“We were never that close”
Yeah, I can see why.
I pity her daughter for the misfortune of being born to this piece of absolute shit.
okay but you should really read the full response to this though:
I am having a hard time wrapping my mind around this letter. I encourage you to reread it and to ask yourself that time-honored question, “Do I sound like a villain in a Reese Witherspoon movie?” You are, presumably, sympathetic to your own situation and are invested in making sure that you come across as reasonable and as caring as possible, and yet you have written a letter indicting yourself at every turn. This girl is “like a daughter” to you, and yet you want to shove her to the side of your other daughter’s wedding just because she walks with a limp. Your daughter’s wedding will be perfect with Katie as a full and honored member of the bridal party. A limp is not a fly in the ointment; it’s a part of Katie’s life. It is not only wrong to have asked your daughter to consider excluding her best friend over this—it is ableist, and cruel, and it speaks to a massive failure of empathy, compassion, and grace on your part. You must and should apologize to your daughter immediately, and I encourage you to profoundly reconsider the orientation of your heart.
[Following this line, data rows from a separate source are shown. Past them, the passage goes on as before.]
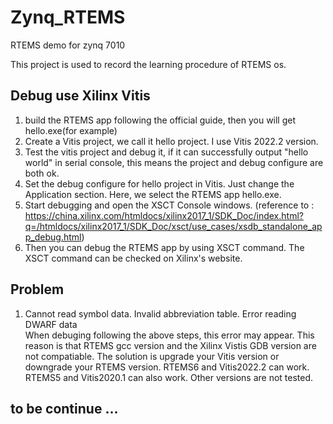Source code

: # Zynq_RTEMS
RTEMS demo for zynq 7010

This project is used to record the learning procedure of RTEMS os.  


## Debug use Xilinx Vitis
1. build the RTEMS app following the official guide, then you will get hello.exe(for example)
2. Create a Vitis project, we call it hello project. I use Vitis 2022.2 version. 
3. Test the vitis project and debug it, if it can successfully output "hello world" in serial console, this means the project and debug configure are both ok.
4. Set the debug configure for hello project in Vitis. Just change the Application section. Here, we select the RTEMS app hello.exe. 
5. Start debugging and open the XSCT Console windows. (reference to : https://china.xilinx.com/htmldocs/xilinx2017_1/SDK_Doc/index.html?q=/htmldocs/xilinx2017_1/SDK_Doc/xsct/use_cases/xsdb_standalone_app_debug.html)
6. Then you can debug the RTEMS app by using XSCT command.  The XSCT command can be checked on Xilinx's website.

## Problem
1.   Cannot read symbol data. Invalid abbreviation table. Error reading DWARF data   
When debuging following the above steps, this error may appear.  This reason is that RTEMS gcc version and the Xilinx Vistis GDB version are not compatiable. The solution is upgrade your Vitis version or downgrade your RTEMS version.   RTEMS6 and Vitis2022.2 can work. RTEMS5 and Vitis2020.1 can also work. Other versions are not tested.
## to be continue ...
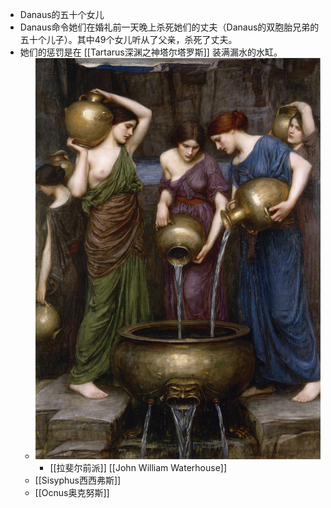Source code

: - Danaus的五十个女儿
- Danaus命令她们在婚礼前一天晚上杀死她们的丈夫（Danaus的双胞胎兄弟的五十个儿子）。其中49个女儿听从了父亲，杀死了丈夫。
- 她们的惩罚是在 [[Tartarus深渊之神塔尔塔罗斯]] 装满漏水的水缸。
	- ![Danaides_by_John_William_Waterhouse,_1903.jpg](../assets/Danaides_by_John_William_Waterhouse,_1903_1738551847463_0.jpg)
		- [[拉斐尔前派]] [[John William Waterhouse]]
	- [[Sisyphus西西弗斯]]
	- [[Ocnus奥克努斯]]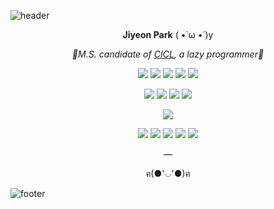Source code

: ![header](https://capsule-render.vercel.app/api?type=wave&color=F7CAC9&height=75&section=header)    

<p align = "center"><b>Jiyeon Park</b> ( •̀ ω •́ )y</p>    

<p align = "center"><i>🐾M.S. candidate of <a href="http://cctl.jnu.ac.kr">CICL</a>, a lazy programmer🐾</i></p>

<p align = "center"> <img src="https://img.shields.io/badge/Research%20Area-F7CAC9?style=for-the-badge&"/> <img src="https://img.shields.io/badge/Channel%20Coding-6A6363?style=flat-square&"/> <img src="https://img.shields.io/badge/Deep%20Learning-6A6363?style=flat-square&"/> <img src="https://img.shields.io/badge/5G%20Communication-6A6363?style=flat-square&"/> <img src="https://img.shields.io/badge/Bioinformatics-6A6363?style=flat-square&"/></p>

<p align = "center"> <img src="https://img.shields.io/badge/Programming%20Language-92A8D1?style=for-the-badge&"/> <img src="https://img.shields.io/badge/c%20-%2300599C.svg?&style=flat-square&logo=c&logoColor=white"/> <img src="https://img.shields.io/badge/c++%20-%2300599C.svg?&style=flat-square&logo=c%2B%2B&ogoColor=white"/> <img src="https://img.shields.io/badge/python%20-%2314354C.svg?&style=flat-square&logo=python&logoColor=white"/> </p>

<p align = "center"><img align="center" src="https://github-readme-stats.vercel.app/api/top-langs/?username=PParkJy&layout=compact&repo=github-readme-stats"/></p>

<p align = "center"> <img src="https://img.shields.io/badge/Interest-F7CAC9?style=for-the-badge&"/> <img src="https://img.shields.io/badge/swift-%23FA7343.svg?&style=flat-square&logo=swift&logoColor=white"/> <img src="https://img.shields.io/badge/r-%23276DC3.svg?&style=flat-square&logo=r&logoColor=white"/> <img src="https://img.shields.io/badge/Linux-15b35b?style=flat-square&logo=Linux&logoColor=white"/> <img src="https://img.shields.io/badge/iOS-000000?style=flat-square&logo=apple&logoColor=white"/> </p>

<p align = "center">—</p>

<p align = "center">ฅ(●'◡'●)ฅ</p>

![footer](https://capsule-render.vercel.app/api?type=wave&color=92A8D1&height=75&section=footer)  







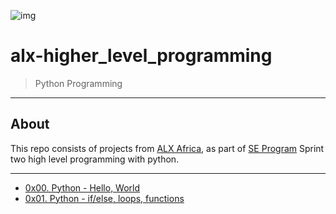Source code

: ![img](https://alx-intranet.hbtn.io/assets/holberton-logo-full-alx-d053727941512ebe04b797ca87d81a195004e9ff2d8a6aedf4004c5365cf8944.png)

# alx-higher_level_programming

>Python Programming
---
## About

This repo consists of projects from [ALX Africa](https://www.alxafrica.com/), as part of [SE Program](https://www.alxafrica.com/programme_post/full-stack-software-engineer/) Sprint two high level programming with python.

---
- [0x00. Python - Hello, World](./0x00-python-hello_world)
- [0x01. Python - if/else, loops, functions](./0x01-python-if_else_loops_functions)

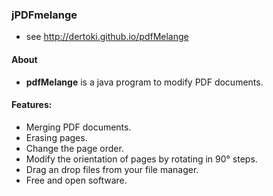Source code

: ### jPDFmelange

* see <http://dertoki.github.io/pdfMelange>

#### About

* **pdfMelange** is a java program to modify PDF documents.

#### Features:

* Merging PDF documents.
* Erasing pages.
* Change the page order.
* Modify the orientation of pages by rotating in 90° steps.
* Drag an drop files from your file manager.
* Free and open software.

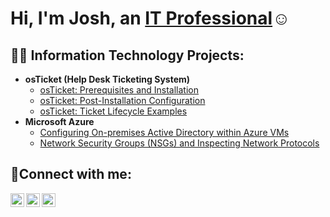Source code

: <h1>Hi, I'm Josh, an <a href="https://www.linkedin.com/in/joseph-ramos-calderon-076321170">IT Professional</a>☺</h1>

<h2>👨‍💻 Information Technology Projects:</h2>

- <b>osTicket (Help Desk Ticketing System)</b>
  - [osTicket: Prerequisites and Installation](https://github.com/JosephRC777/osticket-prereqs)
  - [osTicket: Post-Installation Configuration](https://github.com/JosephRC777/post-install-config)
  - [osTicket: Ticket Lifecycle Examples](https://github.com/JosephRC777/ticket-lifecycle)
- <b>Microsoft Azure</b>
  - [Configuring On-premises Active Directory within Azure VMs](https://github.com/JosephRC777/configure-ad)
  - [Network Security Groups (NSGs) and Inspecting Network Protocols](https://github.com/JosephRC777/azure-network-protocols)

<h2>🤳Connect with me:</h2>

[<img align="left" alt="Josh | Twitter" width="22px" src="https://cdn.jsdelivr.net/npm/simple-icons@v3/icons/twitter.svg" />][twitter]
[<img align="left" alt="Josh | LinkedIn" width="22px" src="https://cdn.jsdelivr.net/npm/simple-icons@v3/icons/linkedin.svg" />][linkedin]
[<img align="left" alt="Josh | Instagram" width="22px" src="https://cdn.jsdelivr.net/npm/simple-icons@v3/icons/instagram.svg" />][instagram]

[twitter]: https://twitter.com/
[instagram]: https://www.instagram.com/
[linkedin]: https://linkedin.com/in/
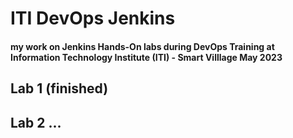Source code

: # ITI DevOps Jenkins

#### my work on Jenkins Hands-On labs during DevOps Training at Information Technology Institute (ITI) - Smart Villlage May 2023

## Lab 1 (finished)

## Lab 2 ...
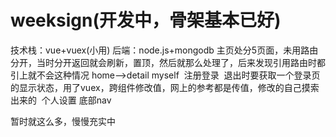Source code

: # weeksign(开发中，骨架基本已好)
技术栈：vue+vuex(小用) 后端：node.js+mongodb
主页处分5页面，未用路由分开，当时分开返回就会刷新，置顶，然后就那么处理了，后来发现引用路由时都引上就不会这种情况
home-->detail
myself
  注册登录
  退出时要获取一个登录页的显示状态，用了vuex，跨组件修改值，网上的参考都是传值，修改的自己摸索出来的
  个人设置
底部nav

暂时就这么多，慢慢充实中
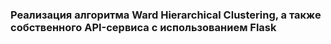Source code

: ### Реализация алгоритма Ward Hierarchical Clustering, а также собственного API-сервиса с использованием Flask 
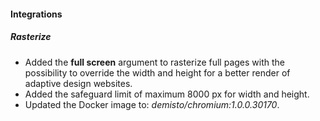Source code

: 
#### Integrations
##### Rasterize
- Added the **full screen** argument to rasterize full pages with the possibility to override the width and height for a better render of adaptive design websites.
- Added the safeguard limit of maximum 8000 px for width and height.
- Updated the Docker image to: *demisto/chromium:1.0.0.30170*.
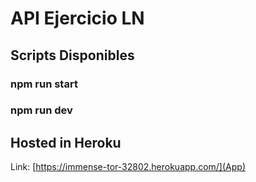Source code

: # API Ejercicio LN

## Scripts Disponibles

### npm run start

### npm run dev

## Hosted in Heroku
Link: [https://immense-tor-32802.herokuapp.com/](App)

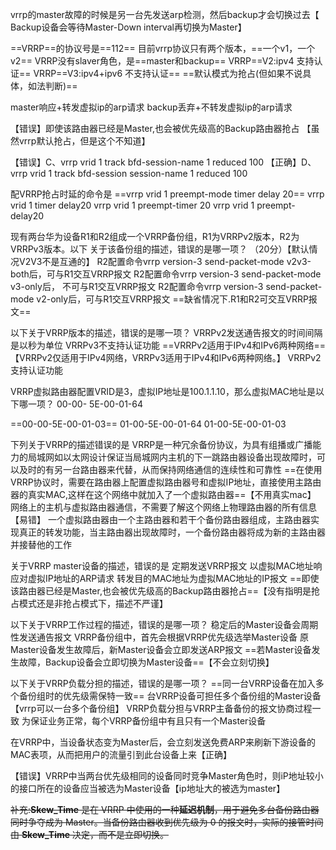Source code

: vrrp的master故障的时候是另一台先发送arp检测，然后backup才会切换过去【 Backup设备会等待Master-Down interval再切换为Master】

==VRRP==的协议号是==112==
目前vrrp协议只有两个版本，==一个v1，一个v2==
VRRP没有slaver角色，是==master和backup==
VRRP==V2:ipv4 支持认证==
VRRP==V3:ipv4+ipv6 不支持认证==
==默认模式为抢占(但如果不说具体，如法判断)==

master响应+转发虚拟ip的arp请求
backup丢弃+不转发虚拟ip的arp请求




【错误】即使该路由器已经是Master,也会被优先级高的Backup路由器抢占 【虽然vrrp默认抢占，但是这个不知道】

【错误】C、vrrp vrid 1 track bfd-session-name 1 reduced 100
【正确】D、vrrp vrid 1 track bfd-session session-name 1 reduced 100

配VRRP抢占时延的命令是
==vrrp vrid 1 preempt-mode timer delay 20==
vrrp vrid 1 timer delay20
vrrp vrid 1 preempt-timer 20
vrrp vrid 1 preempt-delay20

现有两台华为设备R1和R2组成一个VRRP备份组，R1为VRRPv2版本，R2为VRRPv3版本。以下
关于该备份组的描述，错误的是哪一项？  （20分）【默认情况V2V3不是互通的】
R2配置命令vrrp version-3 send-packet-mode v2v3-both后，可与R1交互VRRP报文
R2配置命令vrrp version-3 send-packet-mode v3-only后， 不可与R1交互VRRP报文
R2配置命令vrrp version-3 send-packet-mode v2-only后，可与R1交互VRRP报文
==缺省情况下.R1和R2可交互VRRP报文==

以下关于VRRP版本的描述，错误的是哪一项？
VRRPv2发送通告报文的时间间隔是以秒为单位
VRRPv3不支持认证功能
==VRRPv2适用于IPv4和IPv6两种网络==【VRRPv2仅适用于IPv4网络，VRRPv3适用于IPv4和IPv6两种网络。】
VRRPv2支持认证功能


VRRP虚拟路由器配置VRID是3，虚拟IP地址是100.1.1.10，那么虚拟MAC地址是以下哪一项？
00-00- 5E-00-01-64

==00-00-5E-00-01-03==
01-00-5E-00-01-64
01-00-5E-00-01-03

下列关于VRRP的描述错误的是
VRRP是一种冗余备份协议，为具有组播或广播能力的局城网如以太网设计保证当局城网内主机的下一跳路由器设备出现故障时，可以及时的有另一台路由器来代替，从而保持网络通信的连续性和可靠性
==在使用VRRP协议时，需要在路由器上配置虚拟路由器号和虚拟IP地址，直接使用主路由器的真实MAC,这样在这个网络中就加入了一个虚拟路由器==【不用真实mac】
网络上的主机与虚拟路由器通信，不需要了解这个网络上物理路由器的所有信息【易错】
一个虚拟路由器由一个主路由器和若干个备份路由器组成，主路由器实现真正的转发功能，当主路由器出现故障时，一个备份路由器将成为新的主路由器并接替他的工作

关于VRRP master设备的描述，错误的是
定期发送VRRP报文
以虚拟MAC地址响应对虚拟IP地址的ARP请求
转发目的MAC地址为虚拟MAC地址的IP报文
==即使该路由器已经是Master,也会被优先级高的Backup路由器抢占==【没有指明是抢占模式还是非抢占模式下，描述不严谨】

以下关于VRRP工作过程的描述，错误的是哪一项？
稳定后的Master设备会周期性发送通告报文
VRRP备份组中，首先会根据VRRP优先级选举Master设备
原Master设备发生故障后，新Master设备会立即发送ARP报文
==若Master设备发生故障，Backup设备会立即切换为Master设备==【不会立刻切换】


以下关于VRRP负载分担的描述，错误的是哪一项？
==同一台VRRP设备在加入多个备份组时的优先级需保特一致==
台VRRP设备可担任多个备份组的Master设备【vrrp可以一台多个备份组】
VRRP负载分担与VRRP主备备份的报文协商过程一致
为保证业务正常，每个VRRP备份组中有且只有一个Master设备

在VRRP中，当设备状态变为Master后，会立刻发送免费ARP来刷新下游设备的MAC表项，从而把用户的流量引到此台设备上来【正确】

【错误】VRRP中当两台优先级相同的设备同时竞争Master角色时，则iP地址较小的接口所在的设备应当被选为Master设备【ip地址大的被选为master】


~~补充:**Skew_Time** 是在 VRRP 中使用的一种**延迟机制**，用于避免多台备份路由器同时争夺成为 Master。当备份路由器收到优先级为 0 的报文时，实际的接管时间由 **Skew_Time** 决定，而不是立即切换。~~
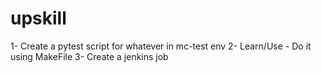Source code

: # upskill

1- Create a pytest script for whatever in mc-test env
2- Learn/Use - Do it using MakeFile
3- Create a jenkins job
The wedding isn’t about aesthetics. If that is the substance you seek, then life will be unbearably disappointing for you. “Perfection” is your daughter marrying someone she loves and trusts, and surrounding herself with those she cares about, welcoming them to become a part of this new phase of her life, as they were all the others. “Perfection” would be you pulling your head from your own arse long enough to see you dehumanized a young lady you claim to love, called her unsightly, diminished her character, her mind, and her spirit down to one leg that happens to malfunction. “Perfection” will be your life in thirty years, when you begin to lose the control of your bowels and have to rely on others to wipe your backside, when you have to argue that biology has nothing to do with your character, when you have to endure what it means to be treated disrespectfully by someone in your own family or peer group because your body won’t obey you.
“Perfection” would be erasing the unmitigated sociopathy that is clearly behind this letter.